En segundo lugar, debemos caminar en
temor y no ser temerarios; pues,
aunque Cristo padeció por los pecadores, y
descendió al infierno, sin embargo, no libró a todos, sino sólo a aquellos que
no tenían pecado mortal, según hemos dicho. A los que habían muerto en pecado
mortal, los dejó allí. Por tanto, nadie que
muera en pecado mortal espere perdón. Al contrario, estará en el infierno tanto tiempo como los santos padres
en el paraíso, es decir, para siempre. “Irán éstos al
suplicio eterno; los justos, en cambio, a la vida eterna” (Mt 25,
46).
En tercer lugar,
debemos tener diligencia. Cristo descendió a
los infiernos por nuestra salvación, y nosotros también hemos de ser diligentes
en bajar allá con frecuencia —mediante la consideración de aquellos tormentos,
se entiende—, conforme hacía el santo varón Ezequías, que canta: “Yo dije: en
medio de mis días bajaré hasta las puertas del infierno” (Is 38, 10).
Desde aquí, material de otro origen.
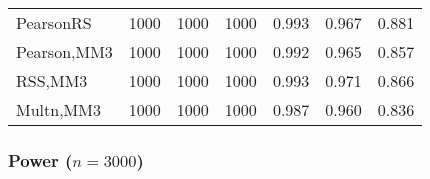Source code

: \documentclass[
]{article}
\begin{document}
\begin{table}[H]
{\begin{tabular}[t]{lrrrrrr}
\hspace{1em}PearsonRS & 1000 & 1000 & 1000 & 0.993 & 0.967 & 0.881\\
\hspace{1em}Pearson,MM3 & 1000 & 1000 & 1000 & 0.992 & 0.965 & 0.857\\
\hspace{1em}RSS,MM3 & 1000 & 1000 & 1000 & 0.993 & 0.971 & 0.866\\
\hspace{1em}Multn,MM3 & 1000 & 1000 & 1000 & 0.987 & 0.960 & 0.836\\
\bottomrule
\end{tabular}}
\end{table}

\hypertarget{power-n3000-3}{%
\subsubsection{\texorpdfstring{Power
(\(n=3000\))}{Power (n=3000)}}\label{power-n3000-3}}
\end{document}
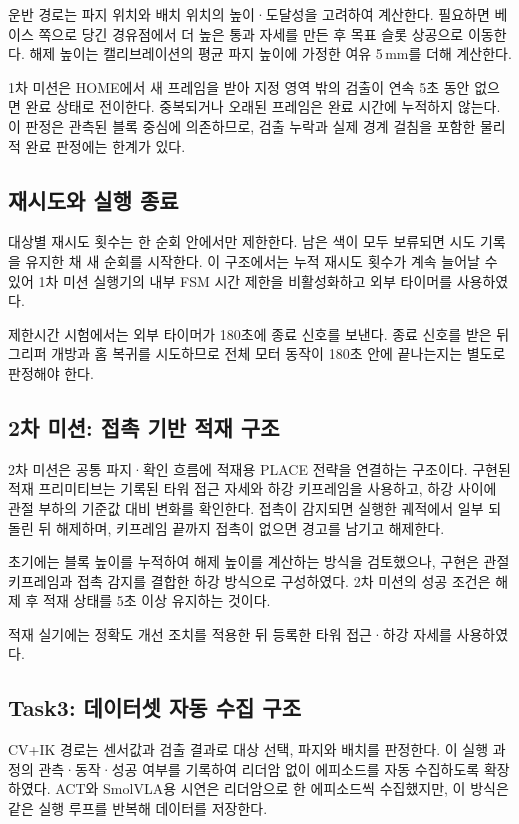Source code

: 운반 경로는 파지 위치와 배치 위치의 높이·도달성을 고려하여 계산한다. 필요하면 베이스 쪽으로 당긴 경유점에서 더 높은 통과 자세를 만든 후 목표 슬롯 상공으로 이동한다. 해제 높이는 캘리브레이션의 평균 파지 높이에 가정한 여유 5\,mm를 더해 계산한다.

1차 미션은 HOME에서 새 프레임을 받아 지정 영역 밖의 검출이 연속 5초 동안 없으면 완료 상태로 전이한다. 중복되거나 오래된 프레임은 완료 시간에 누적하지 않는다. 이 판정은 관측된 블록 중심에 의존하므로, 검출 누락과 실제 경계 걸침을 포함한 물리적 완료 판정에는 한계가 있다.

\subsection{재시도와 실행 종료}
대상별 재시도 횟수는 한 순회 안에서만 제한한다. 남은 색이 모두 보류되면 시도 기록을 유지한 채 새 순회를 시작한다. 이 구조에서는 누적 재시도 횟수가 계속 늘어날 수 있어 1차 미션 실행기의 내부 FSM 시간 제한을 비활성화하고 외부 타이머를 사용하였다.

제한시간 시험에서는 외부 타이머가 180초에 종료 신호를 보낸다. 종료 신호를 받은 뒤 그리퍼 개방과 홈 복귀를 시도하므로 전체 모터 동작이 180초 안에 끝나는지는 별도로 판정해야 한다.

\subsection{2차 미션: 접촉 기반 적재 구조}
2차 미션은 공통 파지·확인 흐름에 적재용 PLACE 전략을 연결하는 구조이다. 구현된 적재 프리미티브는 기록된 타워 접근 자세와 하강 키프레임을 사용하고, 하강 사이에 관절 부하의 기준값 대비 변화를 확인한다. 접촉이 감지되면 실행한 궤적에서 일부 되돌린 뒤 해제하며, 키프레임 끝까지 접촉이 없으면 경고를 남기고 해제한다.

초기에는 블록 높이를 누적하여 해제 높이를 계산하는 방식을 검토했으나, 구현은 관절 키프레임과 접촉 감지를 결합한 하강 방식으로 구성하였다. 2차 미션의 성공 조건은 해제 후 적재 상태를 5초 이상 유지하는 것이다.

적재 실기에는 정확도 개선 조치를 적용한 뒤 등록한 타워 접근·하강 자세를 사용하였다.

\subsection{Task3: 데이터셋 자동 수집 구조}
CV+IK 경로는 센서값과 검출 결과로 대상 선택, 파지와 배치를 판정한다. 이 실행 과정의 관측·동작·성공 여부를 기록하여 리더암 없이 에피소드를 자동 수집하도록 확장하였다. ACT와 SmolVLA용 시연은 리더암으로 한 에피소드씩 수집했지만, 이 방식은 같은 실행 루프를 반복해 데이터를 저장한다.

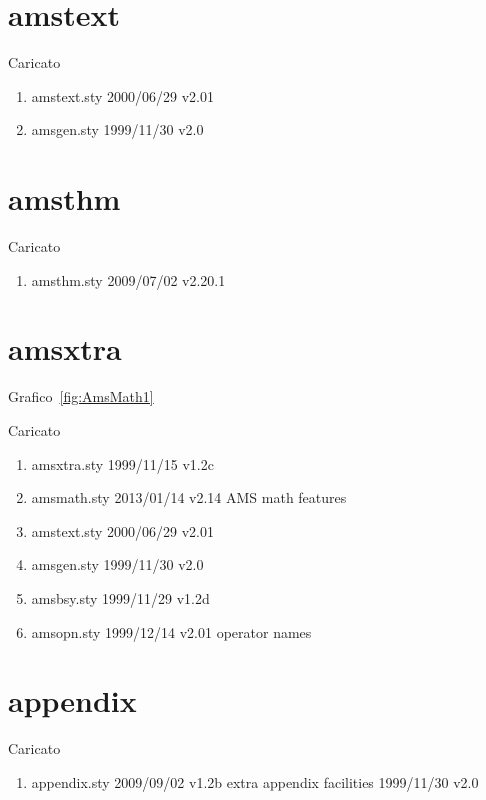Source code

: \section{amstext}

Caricato 
\begin{enumerate}
\item amstext.sty 2000/06/29 v2.01
\item amsgen.sty 1999/11/30 v2.0
\end{enumerate}
\section{amsthm}

Caricato 
\begin{enumerate}
\item amsthm.sty 2009/07/02 v2.20.1
\end{enumerate}
\section{amsxtra}

Grafico~\vref{fig:AmsMath1}

Caricato 
\begin{enumerate}
\item amsxtra.sty 1999/11/15 v1.2c
\item amsmath.sty 2013/01/14 v2.14 AMS math features
\item amstext.sty 2000/06/29 v2.01
\item amsgen.sty 1999/11/30 v2.0
\item amsbsy.sty 1999/11/29 v1.2d
\item amsopn.sty 1999/12/14 v2.01 operator names
\end{enumerate}
\section{appendix}

Caricato 
\begin{enumerate}
\item appendix.sty 2009/09/02 v1.2b extra appendix facilities 1999/11/30 v2.0
\end{enumerate}
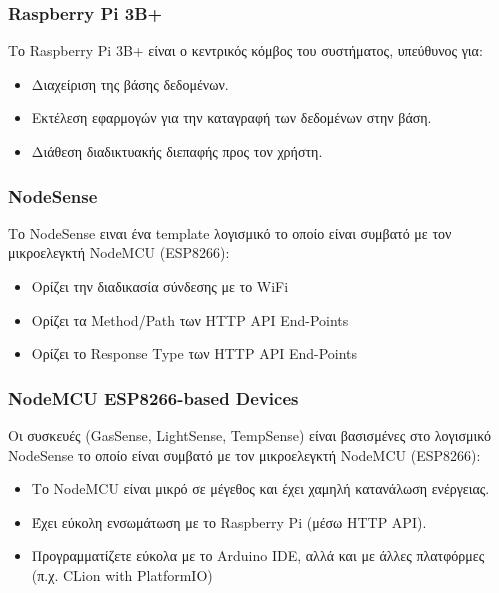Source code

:\documentclass{beamer}
\begin{document}
\begin{frame}
\frametitle{Raspberry Pi 3B+}
Το Raspberry Pi 3B+ είναι ο κεντρικός κόμβος του συστήματος, υπεύθυνος για:
\begin{itemize}
    \item Διαχείριση της βάσης δεδομένων.
    \item Εκτέλεση εφαρμογών για την καταγραφή των δεδομένων στην βάση.
    \item Διάθεση διαδικτυακής διεπαφής προς τον χρήστη.
\end{itemize}
\end{frame}

\begin{frame}
\frametitle{NodeSense}
Το NodeSense ειναι ένα template λογισμικό το οποίο είναι συμβατό με τον μικροελεγκτή NodeMCU (ESP8266):
\begin{itemize}
    \item Ορίζει την διαδικασία σύνδεσης με το WiFi
    \item Ορίζει τα Method/Path των HTTP API End-Points
    \item Ορίζει το Response Type των HTTP API End-Points
\end{itemize}
\end{frame}

\begin{frame}
\frametitle{NodeMCU ESP8266-based Devices}
Οι συσκευές (GasSense, LightSense, TempSense) είναι βασισμένες στο λογισμικό NodeSense το οποίο είναι συμβατό με τον μικροελεγκτή NodeMCU (ESP8266):
\begin{itemize}
    \item Το NodeMCU είναι μικρό σε μέγεθος και έχει χαμηλή κατανάλωση ενέργειας.
    \item Έχει εύκολη ενσωμάτωση με το Raspberry Pi (μέσω HTTP API).
    \item Προγραμματίζετε εύκολα με το Arduino IDE, αλλά και με άλλες πλατφόρμες (π.χ. CLion with PlatformIO)
\end{itemize}
\end{frame}
\end{document}
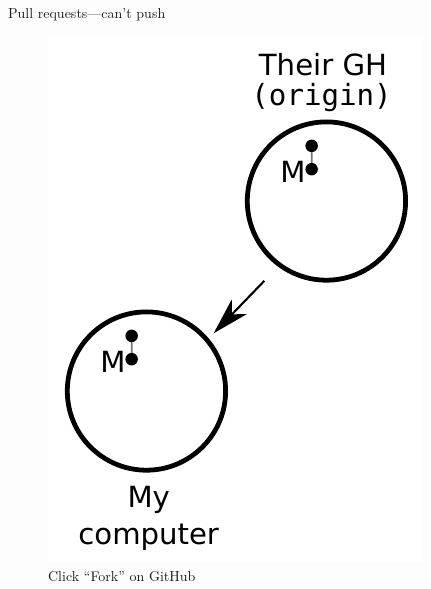 \begin{frame}{Pull requests---can't push}
  \begin{figure}
    \includegraphics{fork_002.pdf}
    \\ Click ``Fork'' on GitHub
    \\ \texttt{}
  \end{figure}
\end{frame}

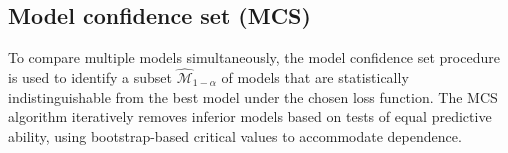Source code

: \documentclass[12pt]{report}
\begin{document}
\subsection{Model confidence set (MCS)}

To compare multiple models simultaneously, the model confidence set procedure is used to identify a subset $\widehat{\mathcal{M}}_{1-\alpha}$ of models that are statistically indistinguishable from the best model under the chosen loss function. The MCS algorithm iteratively removes inferior models based on tests of equal predictive ability, using bootstrap-based critical values to accommodate dependence.





\end{document}
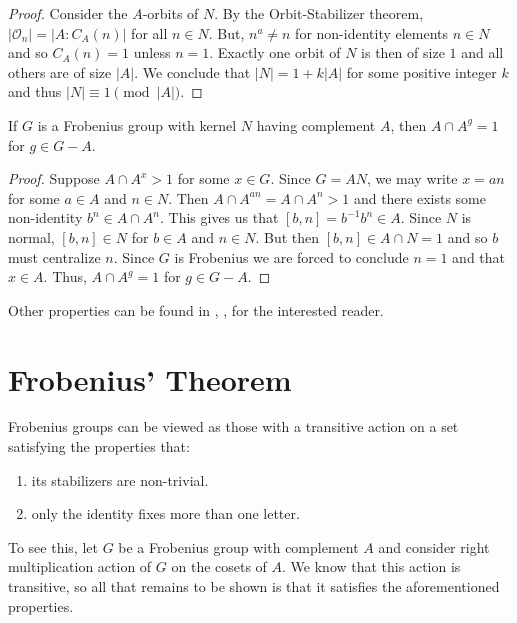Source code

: \documentclass[main.tex]{subfiles}
\begin{document}
\begin{proof}
Consider the $A$-orbits of $N$. By the Orbit-Stabilizer theorem, $|\mathcal{O}_n| = |A : C_A(n)|$ for all $n \in N$. But, $n^a \ne n$ for non-identity elements $n \in N$ and so $C_A(n) = 1$ unless $n = 1$. Exactly one orbit of $N$ is then of size $1$ and all others are of size $|A|$. We conclude that $|N| = 1 + k |A|$ for some positive integer $k$ and thus $|N| \equiv 1 \pmod{|A|}$.
\end{proof}

\begin{lemma}\label{frobeniusdisjoint}
If $G$ is a Frobenius group with kernel $N$ having complement $A$, then $A \cap A^g = 1$ for $g \in G - A$.
\end{lemma}

\begin{proof}
Suppose $A \cap A^x > 1$ for some $x \in G$. Since $G = AN$, we may write $x = an$ for some $a \in A$ and $n \in N$. Then $A \cap A^{an} = A \cap A^n > 1$ and there exists some non-identity $b^n \in A \cap A^n$. This gives us that $[b,n] = b^{-1}b^n \in A$. Since $N$ is normal, $[b, n] \in N$ for $b \in A$ and $n \in N$. But then $[b,n] \in A \cap N = 1$ and so $b$ must centralize $n$. Since $G$ is Frobenius we are forced to conclude $n = 1$ and that $x \in A$. Thus, $A \cap A^g = 1$ for $g \in G - A$.
\end{proof}

Other properties can be found in \cite{isaacsfinitegrouptheory}, \cite{gorensteinfinitegroups}, \cite{isaacsalgebra} for the interested reader.

\hss

\section{Frobenius' Theorem}

\hss

Frobenius groups can be viewed as those with a transitive action on a set satisfying the properties that:
\begin{enumerate}
	\item its stabilizers are non-trivial.
	\item only the identity fixes more than one letter.
\end{enumerate}
To see this, let $G$ be a Frobenius group with complement $A$ and consider right multiplication action of $G$ on the cosets of $A$. We know that this action is transitive, so all that remains to be shown is that it satisfies the aforementioned properties.
\end{document}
Pues quien desciende allá frecuentemente en vida
con el pensamiento, no es fácil que descienda al morir, porque tal pensamiento
aparta del pecado. En efecto, vemos que los hombres de este mundo se
guardan de cometer delitos por miedo al castigo temporal; por consiguiente, ¡cuánto más ha de
guardarse por miedo al castigo del infierno, que es mayor en duración,
intensidad y número de tormentos! “Acuérdate
de tus postrimerías, y no pecarás jamás”
(Eccli 7, 40) (2)
(2) El Concilio de Trento (1551) definió que es verdadero y
provechoso dolor la detestación de los pecados por temor a la pérdida de la
eterna bienaventuranza y el merecimiento de la eterna Condenación. Es el dolor
imperfecto o de atrición.
En cuarto lugar, recibimos una lección de amor. Si Cristo descendió a los infiernos para librar a los
suyos, también nosotros debemos bajar allá para ayudar a los nuestros. Ellos
por sí solos nada pueden; por tanto, debemos ayudar
a los que se hallan en el purgatorio. Demasiado insensible sería quien
no auxiliara a un ser querido encarcelado en la tierra; más insensible es el
que no auxilia a un amigo que está en el purgatorio,
pues no hay comparación entre las penas de este mundo y las de allí. “Compadeceos de
mí, compadeceos de mí siquiera vosotros mis amigos, porque la mano del Señor me
ha tocado” (Job 19, 21). “Es santo y piadoso
el pensamiento de rogar por los difuntos para que se vean libres de sus pecados
(2 Mach 12, 46).
De tres maneras principalmente,
según dice Agustín, se les puede auxiliar: con Misas, con Oraciones y con Limosnas. Gregorio añade una cuarta, el Ayuno. No es extraño: también en este mundo una persona puede dar satisfacción por otra. Todo
ello hay que entenderlo únicamente de los que están en el purgatorio (3).
(3) La existencia del purgatorio y la posibilidad de ayudar a las
almas que allí se encuentran por medio de sufragios, fueron definidas por el
Concilio II de Lyon (1274), el Florentino(1439) y el Tridentino (1547).